After Deputy Governor Dave Ramsden said on Wednesday the time for action might be approaching, Saunders on Thursday said continuing bond purchases later this year – when inflation could exceed 3% – risked entrenching higher inflation expectations.
British consumer price inflation jumped to 2.5% in May – further above the BoE’s 2% target – and job creation in June was the strongest since the pandemic, pushing up wage growth by the most on record albeit with pandemic distortions.
“For me, the question of whether to curtail our current asset purchase program early will be under consideration at our forthcoming meetings,” Saunders said in a speech.
“If activity and inflation indicators remain in line with recent trends and downside risks to growth and inflation do not rise significantly … then it may become appropriate fairly soon to withdraw some of the current monetary stimulus.”
The BoE is due to announce the outcome of its next policy meeting and publish new forecasts on Aug. 5.
Sterling jumped around half a cent against the dollar and the euro after Saunders’s remarks, and British government bond prices fell on the prospect of an end to BoE purchases, taking two-year gilt yields to a three-week high.
Investors bet more heavily on a first 15 basis-point increase in Bank Rate to 0.25% coming by August 2022.
The BoE committed in November 2020 to buy a further 150 billion pounds ($208 billion) of government bonds over the course of the following year.
Chief Economist Andy Haldane was a lone voice at May and June’s Monetary Policy Committee meetings – his last before leaving the BoE – to call for the scheme to be ended early.
As in the United States, where some Federal Reserve officials have argued the time for slowing bond-buying has come sooner than they had thought, Saunders’s comments added to signs of a change in stance, at least among some BoE policymakers.
On Wednesday, Deputy Governor Dave Ramsden said inflation could hit 4% this year, and the BoE could need to reverse its monetary stimulus sooner than he had expected.
Governor Andrew Bailey and another deputy governor, Jon Cunliffe, have recently given little away about their views on the likely persistence of inflation.

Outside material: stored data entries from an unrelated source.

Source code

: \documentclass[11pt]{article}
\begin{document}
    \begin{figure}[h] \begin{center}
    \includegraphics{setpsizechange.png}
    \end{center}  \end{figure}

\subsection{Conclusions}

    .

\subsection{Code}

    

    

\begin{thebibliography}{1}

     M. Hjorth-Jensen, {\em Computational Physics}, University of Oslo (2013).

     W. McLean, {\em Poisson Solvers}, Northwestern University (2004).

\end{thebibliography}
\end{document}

Until now, the BoE has said inflation pressures from higher energy prices and supply-chain bottlenecks would be temporary, as Western economies adjusted to reopening after the pandemic.
Saunders said higher short-term inflation caused by energy prices was not something the BoE could tackle, but he was concerned that other price pressures could persist over the two- to three-year time horizon the BoE uses to target inflation.
“A modestly tighter stance … would help ensure that inflation risks 2-3 years ahead are balanced around the 2% target, rather than tilted to the upside, which I suspect is the case with the current policy stance,” he said.
Options for tightening policy included ending the bond purchase programme in the next month or two, before it is due to end in late 2021, and further monetary policy action in 2022, he added.
Any initial moves to scale back the BoE’s support for the economy would be modest, Saunders said.
“It would still leave in place considerable stimulus and hence probably not derail the welcome recovery in the economy: it would be more akin to easing off the accelerator rather than applying the brakes,” he said.